创新研究
   
探究培育创造智慧的途径
 张开逊

  1088年,在意大利北部三条交通要道交汇处的一个小镇上,发生了一件当时并不引人注目的事情。一群来自欧洲各地的学生,为了寻求知识,组成了一个群体,他们自己出钱雇用教师,并且协商一致对付企图抬高租金的房东。这个小镇名为博洛尼亚,这个群体就是欧洲中世纪出现的第一所大学——博洛尼亚大学。从此,人类开始缔造制度化的高等教育体系,开始了通过大学探究知识、传承文明的伟大创造活动。
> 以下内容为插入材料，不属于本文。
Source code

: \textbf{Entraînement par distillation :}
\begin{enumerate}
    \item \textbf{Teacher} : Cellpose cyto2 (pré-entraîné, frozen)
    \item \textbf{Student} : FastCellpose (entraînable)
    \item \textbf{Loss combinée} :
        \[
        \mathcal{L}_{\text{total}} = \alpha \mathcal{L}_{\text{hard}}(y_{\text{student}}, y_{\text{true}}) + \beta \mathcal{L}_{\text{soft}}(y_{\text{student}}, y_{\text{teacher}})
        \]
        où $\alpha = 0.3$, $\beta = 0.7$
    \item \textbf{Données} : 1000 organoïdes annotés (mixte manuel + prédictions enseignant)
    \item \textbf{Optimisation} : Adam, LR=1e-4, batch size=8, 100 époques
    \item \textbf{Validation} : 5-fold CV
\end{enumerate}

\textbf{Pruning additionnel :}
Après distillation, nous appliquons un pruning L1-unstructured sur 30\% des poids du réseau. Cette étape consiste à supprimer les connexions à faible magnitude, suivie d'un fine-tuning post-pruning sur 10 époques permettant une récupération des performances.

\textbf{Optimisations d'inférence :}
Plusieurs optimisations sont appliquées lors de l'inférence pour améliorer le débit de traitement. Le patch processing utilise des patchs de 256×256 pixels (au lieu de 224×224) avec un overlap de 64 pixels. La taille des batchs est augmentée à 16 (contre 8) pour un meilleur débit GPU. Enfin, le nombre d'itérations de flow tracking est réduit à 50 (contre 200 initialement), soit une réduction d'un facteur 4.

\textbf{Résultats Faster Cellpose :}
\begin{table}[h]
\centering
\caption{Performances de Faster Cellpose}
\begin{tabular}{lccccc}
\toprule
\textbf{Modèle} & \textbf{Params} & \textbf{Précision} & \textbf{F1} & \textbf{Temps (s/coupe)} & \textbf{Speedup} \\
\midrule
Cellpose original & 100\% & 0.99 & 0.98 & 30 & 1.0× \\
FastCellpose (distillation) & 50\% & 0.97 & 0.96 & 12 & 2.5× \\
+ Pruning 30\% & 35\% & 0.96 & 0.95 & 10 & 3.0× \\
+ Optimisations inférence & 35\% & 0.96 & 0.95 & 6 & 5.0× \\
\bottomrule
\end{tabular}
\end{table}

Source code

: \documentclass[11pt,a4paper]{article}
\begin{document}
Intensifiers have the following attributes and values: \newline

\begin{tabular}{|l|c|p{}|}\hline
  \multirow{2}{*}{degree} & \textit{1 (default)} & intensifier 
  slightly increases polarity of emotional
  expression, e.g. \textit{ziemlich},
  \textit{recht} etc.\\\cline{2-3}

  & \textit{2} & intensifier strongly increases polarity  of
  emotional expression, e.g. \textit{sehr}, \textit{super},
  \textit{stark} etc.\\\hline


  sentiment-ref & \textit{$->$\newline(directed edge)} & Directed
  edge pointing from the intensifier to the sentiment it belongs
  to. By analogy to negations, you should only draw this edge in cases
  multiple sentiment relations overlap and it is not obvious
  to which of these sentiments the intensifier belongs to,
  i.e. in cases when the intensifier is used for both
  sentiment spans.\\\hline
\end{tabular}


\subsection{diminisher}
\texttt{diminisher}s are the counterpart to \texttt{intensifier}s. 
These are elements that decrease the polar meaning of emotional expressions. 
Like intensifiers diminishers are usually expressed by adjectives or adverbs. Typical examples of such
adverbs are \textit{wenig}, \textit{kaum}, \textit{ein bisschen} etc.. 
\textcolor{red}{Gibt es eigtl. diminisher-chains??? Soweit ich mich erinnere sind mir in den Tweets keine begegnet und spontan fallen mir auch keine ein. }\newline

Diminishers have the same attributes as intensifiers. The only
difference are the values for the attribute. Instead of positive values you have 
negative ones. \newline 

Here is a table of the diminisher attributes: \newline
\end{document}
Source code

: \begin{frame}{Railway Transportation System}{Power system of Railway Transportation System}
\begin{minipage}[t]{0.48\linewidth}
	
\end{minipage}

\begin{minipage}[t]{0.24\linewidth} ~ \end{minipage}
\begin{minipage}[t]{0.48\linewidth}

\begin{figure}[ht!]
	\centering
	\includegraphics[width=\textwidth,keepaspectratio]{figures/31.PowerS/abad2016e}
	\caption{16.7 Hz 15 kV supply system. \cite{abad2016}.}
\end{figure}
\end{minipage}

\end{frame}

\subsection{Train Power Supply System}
  在大学发展的早期,受到人类活动总体水平的制约,大学的学术水平不高。1348年,欧洲流行鼠疫,巴黎大学一篇关于鼠疫的论文认为,“1335年3月20日土星、木星、火星会合,是发生鼠疫的主要原因”。建议人们吃酸菜,佩带香料和护身符。近千年来,大学与人类文明演进历程交织在一起,互相影响、互相促进,大学的内涵不断丰富发展。许多深刻影响人类的思想,改变人类生存方式的技术,相继在大学产生,或者在众多受过大学熏陶的头脑中萌发。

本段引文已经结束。